_TASK PROMPT_: Go through the records and filter out every line lacking the word "setSize"; copy the lines that remain.

[[ THE DATA open ]]

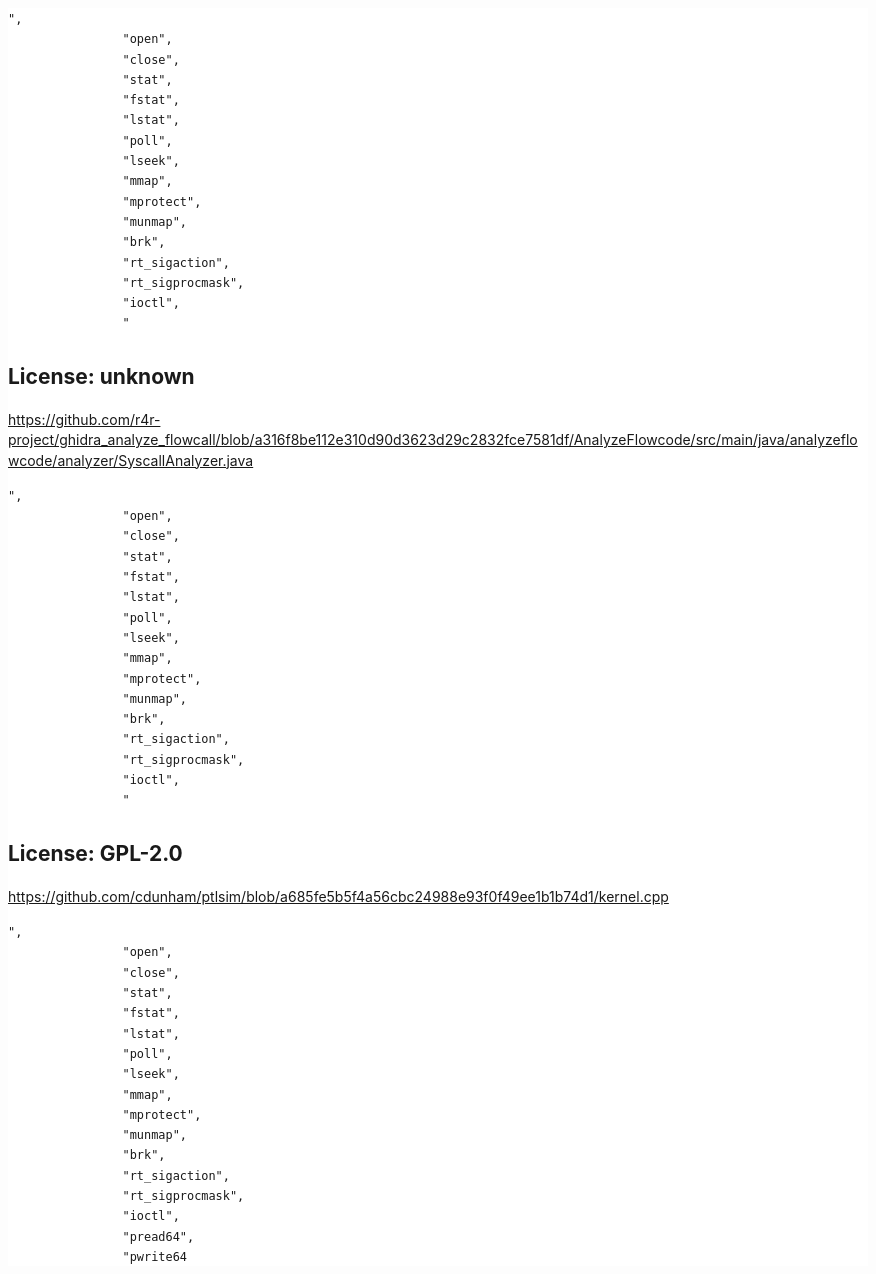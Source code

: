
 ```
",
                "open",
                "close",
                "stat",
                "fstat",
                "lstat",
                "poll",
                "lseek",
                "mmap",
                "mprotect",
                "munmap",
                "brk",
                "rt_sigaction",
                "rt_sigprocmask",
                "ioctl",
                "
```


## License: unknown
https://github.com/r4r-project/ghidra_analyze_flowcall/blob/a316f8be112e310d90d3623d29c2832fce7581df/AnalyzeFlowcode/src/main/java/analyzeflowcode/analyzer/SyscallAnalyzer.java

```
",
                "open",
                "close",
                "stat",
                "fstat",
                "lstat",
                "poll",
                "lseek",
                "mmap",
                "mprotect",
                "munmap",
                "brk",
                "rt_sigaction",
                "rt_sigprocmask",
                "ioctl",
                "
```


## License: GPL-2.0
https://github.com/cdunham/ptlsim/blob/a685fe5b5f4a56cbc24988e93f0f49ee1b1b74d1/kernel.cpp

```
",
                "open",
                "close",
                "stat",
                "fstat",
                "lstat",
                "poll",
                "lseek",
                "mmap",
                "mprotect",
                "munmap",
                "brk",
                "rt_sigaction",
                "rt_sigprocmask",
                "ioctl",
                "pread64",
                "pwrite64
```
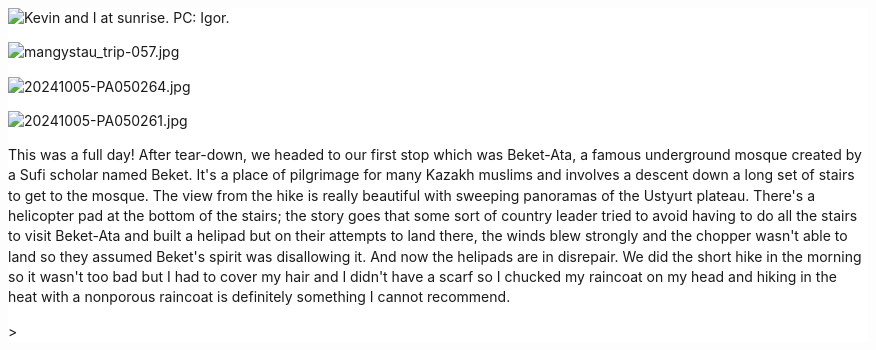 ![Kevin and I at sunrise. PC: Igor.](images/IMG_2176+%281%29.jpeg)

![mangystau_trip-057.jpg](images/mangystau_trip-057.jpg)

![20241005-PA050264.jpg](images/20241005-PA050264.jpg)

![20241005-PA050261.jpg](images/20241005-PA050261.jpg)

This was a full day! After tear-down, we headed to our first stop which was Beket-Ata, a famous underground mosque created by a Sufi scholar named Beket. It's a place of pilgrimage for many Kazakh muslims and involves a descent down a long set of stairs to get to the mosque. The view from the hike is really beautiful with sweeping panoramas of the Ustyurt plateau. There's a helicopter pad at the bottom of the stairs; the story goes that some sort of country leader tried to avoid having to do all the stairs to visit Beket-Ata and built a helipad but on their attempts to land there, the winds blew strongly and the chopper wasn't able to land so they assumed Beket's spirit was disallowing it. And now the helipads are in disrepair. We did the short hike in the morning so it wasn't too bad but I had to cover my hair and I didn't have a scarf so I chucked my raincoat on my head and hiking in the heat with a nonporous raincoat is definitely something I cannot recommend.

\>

[[ THE DATA closed ]]
[[ THE DATA open ]]

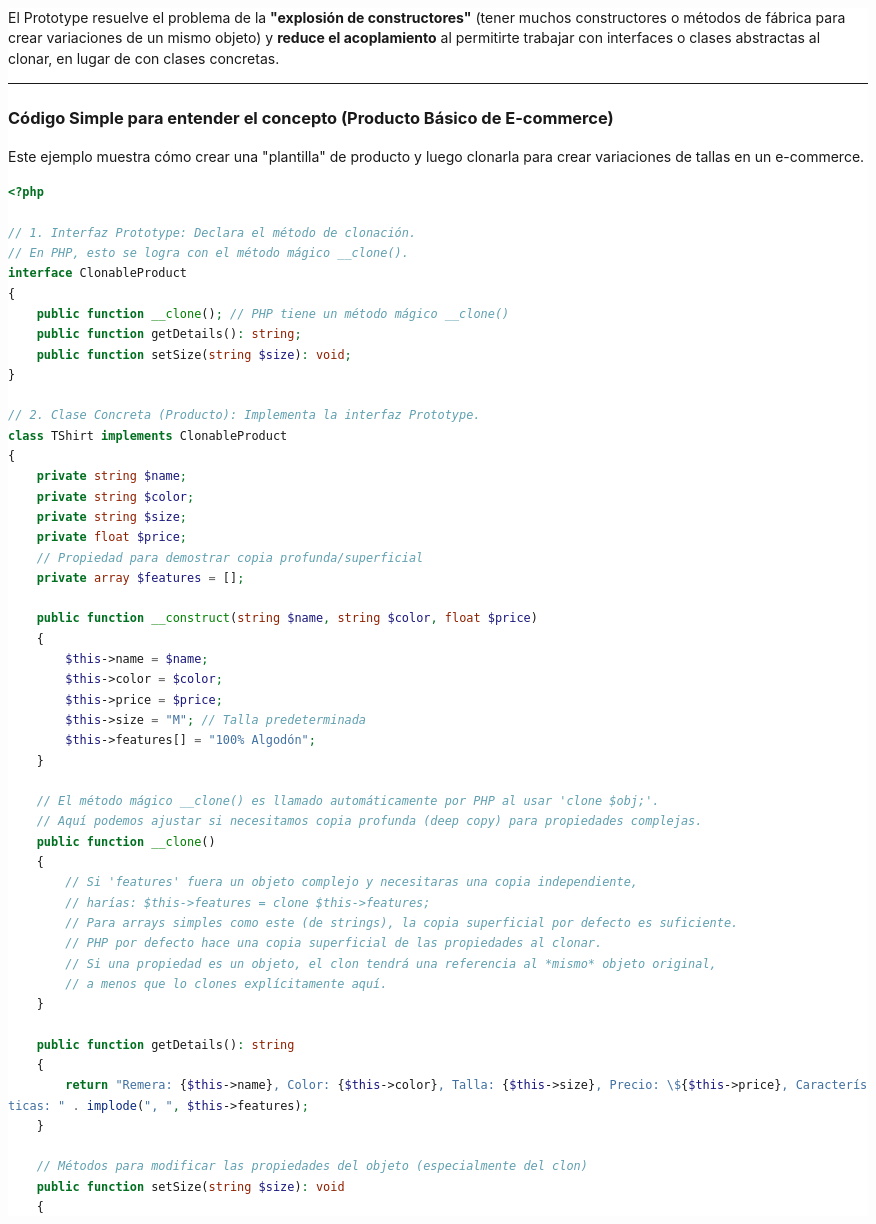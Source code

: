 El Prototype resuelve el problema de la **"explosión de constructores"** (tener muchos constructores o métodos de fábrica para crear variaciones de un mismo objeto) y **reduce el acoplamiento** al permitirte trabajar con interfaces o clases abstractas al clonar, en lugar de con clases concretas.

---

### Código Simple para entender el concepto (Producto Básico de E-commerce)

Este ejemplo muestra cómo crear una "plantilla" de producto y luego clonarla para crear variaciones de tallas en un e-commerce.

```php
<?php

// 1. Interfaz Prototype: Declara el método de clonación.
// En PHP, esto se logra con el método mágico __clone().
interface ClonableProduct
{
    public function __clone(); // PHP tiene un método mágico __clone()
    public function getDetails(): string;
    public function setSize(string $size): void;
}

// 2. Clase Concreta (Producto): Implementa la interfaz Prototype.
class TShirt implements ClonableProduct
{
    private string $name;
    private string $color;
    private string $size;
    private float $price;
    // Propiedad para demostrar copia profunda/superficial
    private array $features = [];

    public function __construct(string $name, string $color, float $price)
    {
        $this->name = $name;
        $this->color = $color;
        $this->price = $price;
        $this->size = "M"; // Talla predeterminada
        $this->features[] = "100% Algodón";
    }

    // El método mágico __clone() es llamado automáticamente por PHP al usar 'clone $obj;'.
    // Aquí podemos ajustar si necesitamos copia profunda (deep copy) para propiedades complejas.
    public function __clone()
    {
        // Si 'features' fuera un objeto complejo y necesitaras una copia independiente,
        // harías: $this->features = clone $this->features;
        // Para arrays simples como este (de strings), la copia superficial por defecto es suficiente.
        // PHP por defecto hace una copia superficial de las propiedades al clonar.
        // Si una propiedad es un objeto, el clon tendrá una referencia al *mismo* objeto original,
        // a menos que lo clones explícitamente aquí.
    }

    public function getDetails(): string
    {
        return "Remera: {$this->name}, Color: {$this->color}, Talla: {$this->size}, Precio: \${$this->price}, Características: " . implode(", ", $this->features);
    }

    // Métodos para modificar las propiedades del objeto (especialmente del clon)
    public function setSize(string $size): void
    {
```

[[ THE DATA closed ]]

_EXPECTED OUTPUT_:
    public function setSize(string $size): void;
    public function setSize(string $size): void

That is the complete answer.